The financing agreement, which aims to bolster Liberia’s economy through enhanced fiscal management, private sector development, and disaster resilience, was purportedly ratified by the Liberian Legislature under irregular circumstances. Examination of the signature page reveals notable discrepancies. The Vice President, who should have been a principal signatory, did not personally sign the document. Instead, an unknown individual signed on his behalf, marked with “pp.” The Secretary of the Senate appended his signature, while C. Cormicks Chea signed for the Chief Clerk of the House of Representatives, and Richard Koon’s signature appears to represent the Speaker’s office. These anomalies call into question the legitimacy of the ratification process and the due diligence exercised by both the Liberian government and the World Bank.

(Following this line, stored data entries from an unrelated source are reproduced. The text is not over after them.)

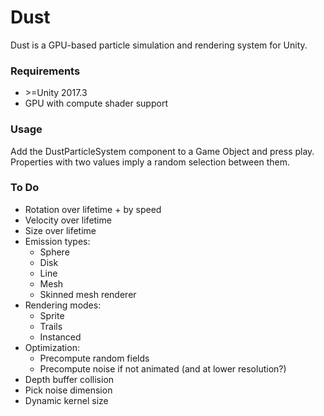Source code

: # Dust

Dust is a GPU-based particle simulation and rendering system for Unity. 

### Requirements
* \>=Unity 2017.3
* GPU with compute shader support

### Usage
Add the DustParticleSystem component to a Game Object and press play.   
Properties with two values imply a random selection between them.

### To Do
* Rotation over lifetime + by speed
* Velocity over lifetime
* Size over lifetime
* Emission types:
    - Sphere
    - Disk
    - Line
    - Mesh
    - Skinned mesh renderer
* Rendering modes:
    - Sprite
    - Trails
    - Instanced
* Optimization:
    - Precompute random fields
    - Precompute noise if not animated (and at lower resolution?)
* Depth buffer collision
* Pick noise dimension
* Dynamic kernel size
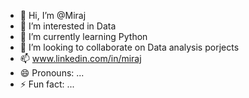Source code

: - 👋 Hi, I’m @Miraj
- 👀 I’m interested in Data
- 🌱 I’m currently learning Python
- 💞️ I’m looking to collaborate on Data analysis porjects
- 📫 www.linkedin.com/in/miraj
- 😄 Pronouns: ...
- ⚡ Fun fact: ...

<!---
Mirajlm10/Mirajlm10 is a ✨ special ✨ repository because its `README.md` (this file) appears on your GitHub profile.
You can click the Preview link to take a look at your changes.
--->
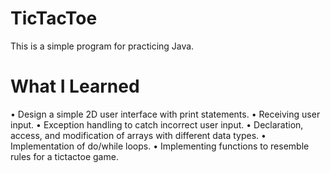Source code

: # TicTacToe
This is a simple program for practicing Java.

# What I Learned
• Design a simple 2D user interface with print statements.
• Receiving user input.
• Exception handling to catch incorrect user input.
• Declaration, access, and modification of arrays with different data types.
• Implementation of do/while loops.
• Implementing functions to resemble rules for a tictactoe game.
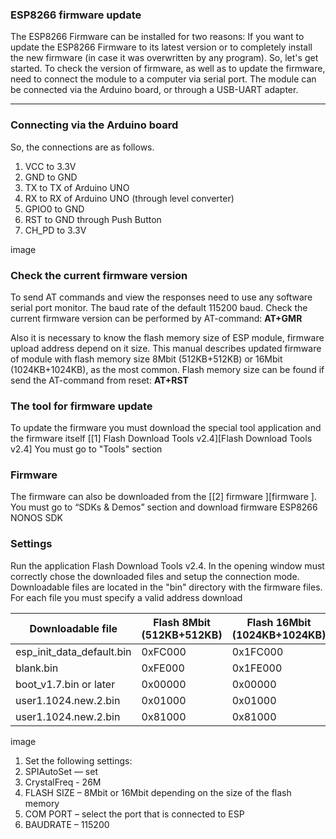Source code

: ### ESP8266 firmware update

The ESP8266 Firmware can be installed for two reasons: If you want to update the ESP8266 Firmware to its latest version or to completely install the new firmware (in case it was overwritten by any program). So, let's get started. To check the version of firmware, as well as to update the firmware, need to connect the module to a computer via serial port. The module can be connected via the Arduino board, or through a USB-UART adapter.

------------


###  Connecting via the Arduino board
So, the connections are as follows.
1. VCC to 3.3V
2. GND to GND
3. TX to TX of Arduino UNO
4. RX to RX of Arduino UNO (through level converter)
5. GPIO0 to GND
6. RST to GND through Push Button
7. CH_PD to 3.3V

image

### Check the current firmware version
To send AT commands and view the responses need to use any software serial port monitor. The baud rate of the default 115200 baud.
Check the current firmware version can be performed by AT-command: **AT+GMR**

Also it is necessary to know the flash memory size of ESP module, firmware upload address depend on it size. This manual describes updated firmware of module with flash memory size 8Mbit (512KB+512KB) or 16Mbit (1024KB+1024KB), as the most common. Flash memory size can be found if send the AT-command from reset: **AT+RST**

### The tool for firmware update
To update the firmware you must download the special tool application and the firmware itself [[1] Flash Download Tools v2.4][Flash Download Tools v2.4]  You must go to "Tools" section

### Firmware
The firmware can also be downloaded from the [[2] firmware ][firmware ]. You must go to “SDKs & Demos” section and download firmware ESP8266 NONOS SDK

### Settings
Run the application Flash Download Tools v2.4. In the opening window must correctly chose the downloaded files and setup the connection mode.
Downloadable files are located in the "bin" directory with the firmware files. For each file you must specify a valid address download

| Downloadable file  | Flash 8Mbit (512KB+512KB)  | Flash 16Mbit (1024KB+1024KB) |
| ------------ | ------------ | ------------ |
| esp_init_data_default.bin  |  0xFC000 | 0x1FC000  |
| blank.bin  | 0xFE000  | 0x1FE000  |
|  boot_v1.7.bin or later |0x00000   | 0x00000  |
|  user1.1024.new.2.bin |  0x01000 | 0x01000  |
|  user1.1024.new.2.bin |  0x81000 | 0x81000  |

image

1. Set the following settings:
2. SPIAutoSet — set
3. CrystalFreq - 26M
4. FLASH SIZE – 8Mbit or 16Mbit depending on the size of the flash memory
5. COM PORT – select the port that is connected to ESP
6. BAUDRATE – 115200

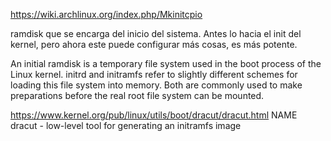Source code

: https://wiki.archlinux.org/index.php/Mkinitcpio

ramdisk que se encarga del inicio del sistema. Antes lo hacia el init del kernel, pero ahora este puede configurar más cosas, es más potente.

An initial ramdisk is a temporary file system used in the boot process of the Linux kernel. initrd and initramfs refer to slightly different schemes for loading this file system into memory. Both are commonly used to make preparations before the real root file system can be mounted.


https://www.kernel.org/pub/linux/utils/boot/dracut/dracut.html
NAME
dracut - low-level tool for generating an initramfs image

Compounding these concerns is the backdrop of a leadership crisis within the Legislature at the time of the agreement’s ratification. The legitimacy of the sessions in which the agreement was approved was being highly contested at the time and was pending a Supreme Court’s opinion.
Critics have pointed out the imprudence of committing the nation to a significant financial obligation under such chaotic circumstances, raising the specter of procedural impropriety and potential manipulation.
Despite these governance issues, the World Bank lauded the agreement as a transformative step for Liberia. According to Georgia Wallen, the World Bank’s Country Manager for Liberia, the financing seeks to address systemic challenges such as weak governance, limited economic inclusion, and youth unemployment. According to the Bank, the operation is also closely aligned with Liberia’s forthcoming development strategy, known as the Agriculture, Roads, Rule of Law, Sanitation, and Tourism (ARRST) Agenda, as well as the World Bank Group’s Country Partnership Framework.
The program also includes a $20 million Catastrophe Deferred Drawdown Option (CAT-DDO), a mechanism designed to provide rapid liquidity in the event of natural disasters or health emergencies. While the CAT-DDO offers a safety net for Liberia’s disaster management efforts, the questions surrounding the agreement’s ratification may overshadow its potential benefits.